In Part Three, Heath turns towards solutions. It’s the most disappointing section of the book because Heath offers only minor proposals. If Heath’s proposals are the best we can do, then we may really be in trouble.
In markets, Heath offers as his paradigmatic example of a solution….New York City’s ban on selling soda in cups larger than 16 ounces. Mayor Bloomberg’s law wouldn’t have banned drinking large amounts of soda, just selling it in large cups. I am more favorable to libertarian paternalism than I am to paternalism so I won’t object. I don’t see the Bloomberg nudge, however, as restoring sanity to society.
In politics, Heath would like the US presidents to face question periods much as do Canadian prime ministers. Sure, why not? But if this is the solution, how seriously can we take the problem?

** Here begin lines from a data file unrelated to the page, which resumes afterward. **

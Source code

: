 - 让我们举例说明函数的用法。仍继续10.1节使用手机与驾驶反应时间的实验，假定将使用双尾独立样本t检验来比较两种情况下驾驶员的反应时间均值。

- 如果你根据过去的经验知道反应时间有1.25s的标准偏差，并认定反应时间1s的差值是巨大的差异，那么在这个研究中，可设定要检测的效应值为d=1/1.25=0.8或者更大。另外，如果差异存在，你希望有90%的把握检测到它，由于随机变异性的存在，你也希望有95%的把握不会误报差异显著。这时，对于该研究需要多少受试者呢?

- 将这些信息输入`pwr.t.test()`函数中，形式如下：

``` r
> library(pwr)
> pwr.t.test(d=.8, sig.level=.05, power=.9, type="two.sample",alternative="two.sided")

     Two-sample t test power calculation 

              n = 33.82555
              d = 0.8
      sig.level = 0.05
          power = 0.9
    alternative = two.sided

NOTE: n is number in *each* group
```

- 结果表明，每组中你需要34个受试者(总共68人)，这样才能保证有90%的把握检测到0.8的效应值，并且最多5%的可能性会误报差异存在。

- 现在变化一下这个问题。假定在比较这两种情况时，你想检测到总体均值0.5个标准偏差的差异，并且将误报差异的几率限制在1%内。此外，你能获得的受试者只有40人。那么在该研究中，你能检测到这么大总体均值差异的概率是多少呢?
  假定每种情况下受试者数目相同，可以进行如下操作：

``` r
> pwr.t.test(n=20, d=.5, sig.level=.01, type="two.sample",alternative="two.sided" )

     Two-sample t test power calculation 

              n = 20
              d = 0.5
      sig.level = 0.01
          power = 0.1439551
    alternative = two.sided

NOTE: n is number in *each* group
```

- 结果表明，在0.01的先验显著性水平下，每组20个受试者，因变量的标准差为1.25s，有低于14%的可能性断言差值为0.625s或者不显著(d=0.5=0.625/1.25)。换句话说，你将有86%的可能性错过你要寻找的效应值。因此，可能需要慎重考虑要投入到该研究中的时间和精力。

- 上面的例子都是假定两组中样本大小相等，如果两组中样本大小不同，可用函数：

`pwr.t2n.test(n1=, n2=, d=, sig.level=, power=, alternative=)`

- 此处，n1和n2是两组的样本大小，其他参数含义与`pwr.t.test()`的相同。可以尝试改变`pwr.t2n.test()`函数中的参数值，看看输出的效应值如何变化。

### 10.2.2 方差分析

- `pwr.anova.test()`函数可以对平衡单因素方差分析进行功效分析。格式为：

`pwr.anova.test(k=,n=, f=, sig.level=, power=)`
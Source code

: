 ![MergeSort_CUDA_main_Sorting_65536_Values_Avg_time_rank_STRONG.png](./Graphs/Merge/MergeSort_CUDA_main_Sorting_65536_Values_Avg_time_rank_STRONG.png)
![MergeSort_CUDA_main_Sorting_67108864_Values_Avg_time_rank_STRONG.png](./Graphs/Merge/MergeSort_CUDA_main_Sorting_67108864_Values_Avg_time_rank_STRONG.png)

Heath’s conservatism makes him unwilling to suggest radical ideas. But big problems often need radical solutions. Voting, for example, reduces the cost of ignorance and irrationality. Raise the cost and people become more informed and rational. When pollsters ask Democrats and Republicans factual questions such as did inflation fall during Reagan’s presidency or were weapons of mass destruction found in Iraq, they answer in a highly partisan manner. But partisan bias greatly diminishes when voters are told that they will be paid if they answer correctly. Betting is a more reliable guarantor of objectivity than voting. Or, as I once wrote, “A bet is a tax on bullshit.”

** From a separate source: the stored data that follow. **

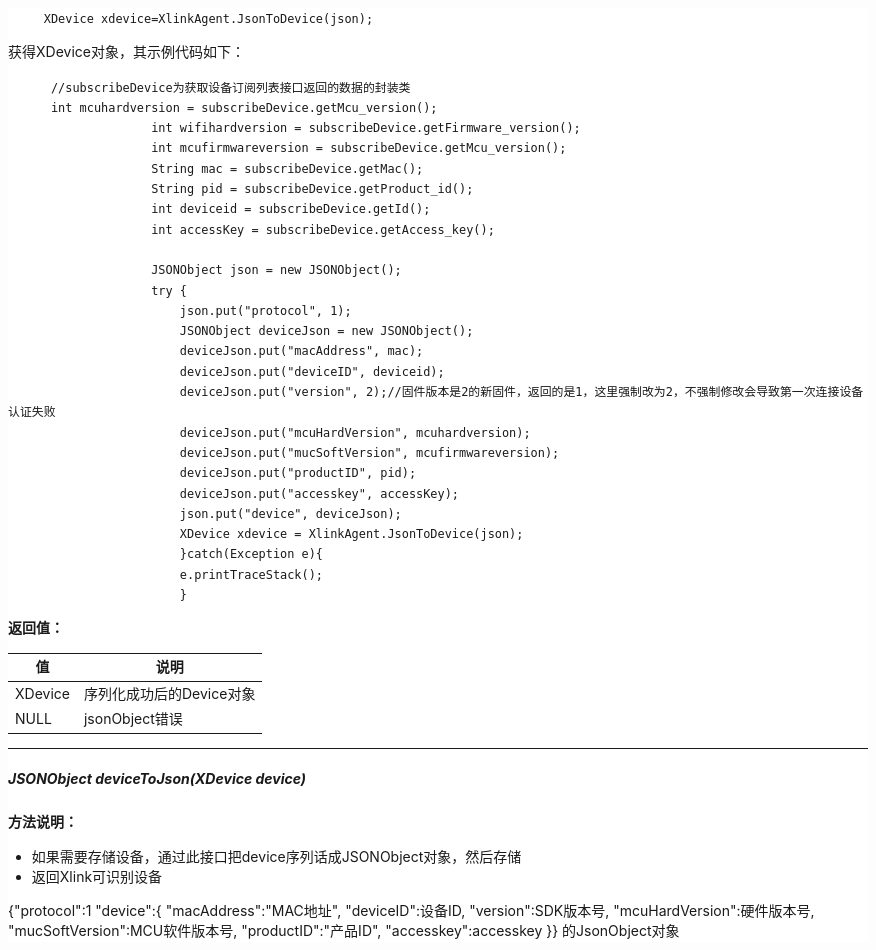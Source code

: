          XDevice xdevice=XlinkAgent.JsonToDevice(json);



  获得XDevice对象，其示例代码如下：

          //subscribeDevice为获取设备订阅列表接口返回的数据的封装类
          int mcuhardversion = subscribeDevice.getMcu_version();
                        int wifihardversion = subscribeDevice.getFirmware_version();
                        int mcufirmwareversion = subscribeDevice.getMcu_version();
                        String mac = subscribeDevice.getMac();
                        String pid = subscribeDevice.getProduct_id();
                        int deviceid = subscribeDevice.getId();
                        int accessKey = subscribeDevice.getAccess_key();

                        JSONObject json = new JSONObject();
                        try {
                            json.put("protocol", 1);
                            JSONObject deviceJson = new JSONObject();
                            deviceJson.put("macAddress", mac);
                            deviceJson.put("deviceID", deviceid);
                            deviceJson.put("version", 2);//固件版本是2的新固件，返回的是1，这里强制改为2，不强制修改会导致第一次连接设备认证失败
                            deviceJson.put("mcuHardVersion", mcuhardversion);
                            deviceJson.put("mucSoftVersion", mcufirmwareversion);
                            deviceJson.put("productID", pid);
                            deviceJson.put("accesskey", accessKey);
                            json.put("device", deviceJson);
                            XDevice xdevice = XlinkAgent.JsonToDevice(json);
                            }catch(Exception e){
                            e.printTraceStack();
                            }





**返回值：**

| 值 | 说明 |
|--------|--------|
|XDevice | 序列化成功后的Device对象
|NULL | jsonObject错误

_ _ _

##### <a name="deviceToJson">JSONObject   deviceToJson(XDevice device)</a>

**方法说明：**

* 如果需要存储设备，通过此接口把device序列话成JSONObject对象，然后存储
* 返回Xlink可识别设备

 {"protocol":1
                       "device":{
                       "macAddress":"MAC地址",
                        "deviceID":设备ID,
                        "version":SDK版本号,
                        "mcuHardVersion":硬件版本号,
                        "mucSoftVersion":MCU软件版本号,
                        "productID":"产品ID",
                        "accesskey":accesskey
                        }}
                        的JsonObject对象
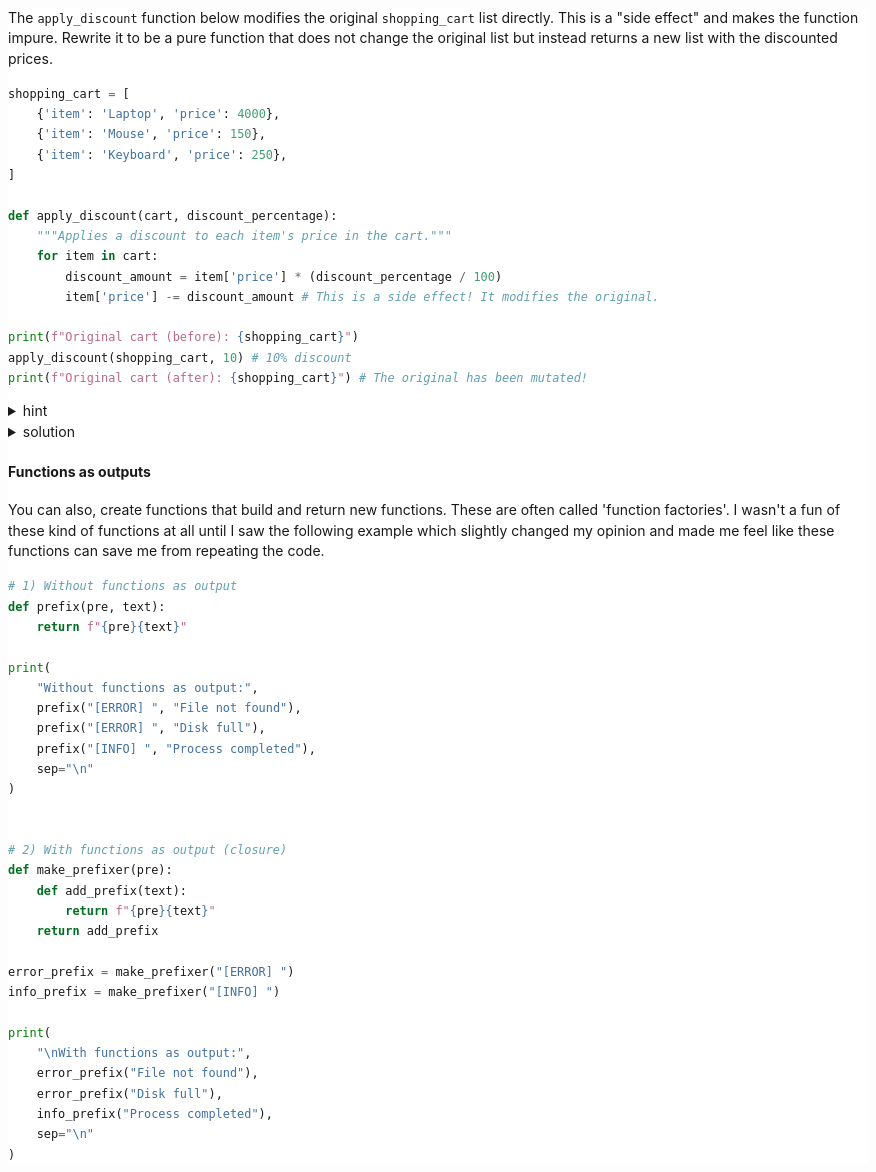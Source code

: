 The `apply_discount` function below modifies the original `shopping_cart` list directly. This is a "side effect" and makes the function impure. Rewrite it to be a pure function that does not change the original list but instead returns a new list with the discounted prices.

```python
shopping_cart = [
    {'item': 'Laptop', 'price': 4000},
    {'item': 'Mouse', 'price': 150},
    {'item': 'Keyboard', 'price': 250},
]

def apply_discount(cart, discount_percentage):
    """Applies a discount to each item's price in the cart."""
    for item in cart:
        discount_amount = item['price'] * (discount_percentage / 100)
        item['price'] -= discount_amount # This is a side effect! It modifies the original.

print(f"Original cart (before): {shopping_cart}")
apply_discount(shopping_cart, 10) # 10% discount
print(f"Original cart (after): {shopping_cart}") # The original has been mutated!
```


<details><summary>hint</summary></details>

<details><summary>solution</summary></details>
</div>


#### Functions as outputs 
You can also, create functions that build and return new functions. These are often called 'function factories'. I wasn't a fun of these kind of functions at all until I saw the following example which slightly changed my opinion and made me feel like these functions can save me from repeating the code. 

```python
# 1) Without functions as output
def prefix(pre, text):
    return f"{pre}{text}"

print(
    "Without functions as output:", 
    prefix("[ERROR] ", "File not found"), 
    prefix("[ERROR] ", "Disk full"), 
    prefix("[INFO] ", "Process completed"),
    sep="\n"
)


# 2) With functions as output (closure)
def make_prefixer(pre):
    def add_prefix(text):
        return f"{pre}{text}"
    return add_prefix

error_prefix = make_prefixer("[ERROR] ")
info_prefix = make_prefixer("[INFO] ")

print(
    "\nWith functions as output:", 
    error_prefix("File not found"), 
    error_prefix("Disk full"), 
    info_prefix("Process completed"), 
    sep="\n"
)
```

Findings like this suggest that we could increase rationality in politics by separating values from beliefs. We may never fully agree on values but if we are to live together we must come to some agreement, and we can best do that by democratic voting. But once we decide on values, let us then bet on beliefs. Do we agree that lower unemployment would be a good thing? Ok, let’s then bet on whether fiscal policy or monetary policy would best achieve that goal and let’s then go with the betting favorite. Economist Robin Hanson terms this “rule by prediction markets,” or futarchy. Is betting on policy a crazy idea? Perhaps so but let’s remember that “the market, representative democracy, and human rights—were all innovations that, at the time they were adopted, struck people as being completely crazy.” Once we clear away the partisan bias brought about by rational ignorance and irrationality we might just find that we are a lot more rational than we thought.
Enlightenment 2.0 is weak tea compared to Enlightenment 1.0 because Heath’s conservatism leads him to think that people can’t become more rational than they are now. But if we look around the world today we see people being burned alive for their beliefs. A uniting, in Ayn Rand’s words, of faith and force. Reason cannot survive in such environments. More generally, mysticism and magic continue to hold sway over much of the world. It’s also clear that the causes of such mysticism and magic aren’t the factors that Heath points to as degrading our minds--competitive markets and politics. Quite the opposite. Maybe we won’t soon become better puzzle-solvers but we can continue to build the intellectual scaffolding under which reason thrives, a culture of tolerance, secularism and the rule of law. Many of the world’s cultures have yet to adopt these values and before taking on the challenge of Enlightenment 2.0 perhaps our own culture should take a refresher course in Enlightenment 1.0.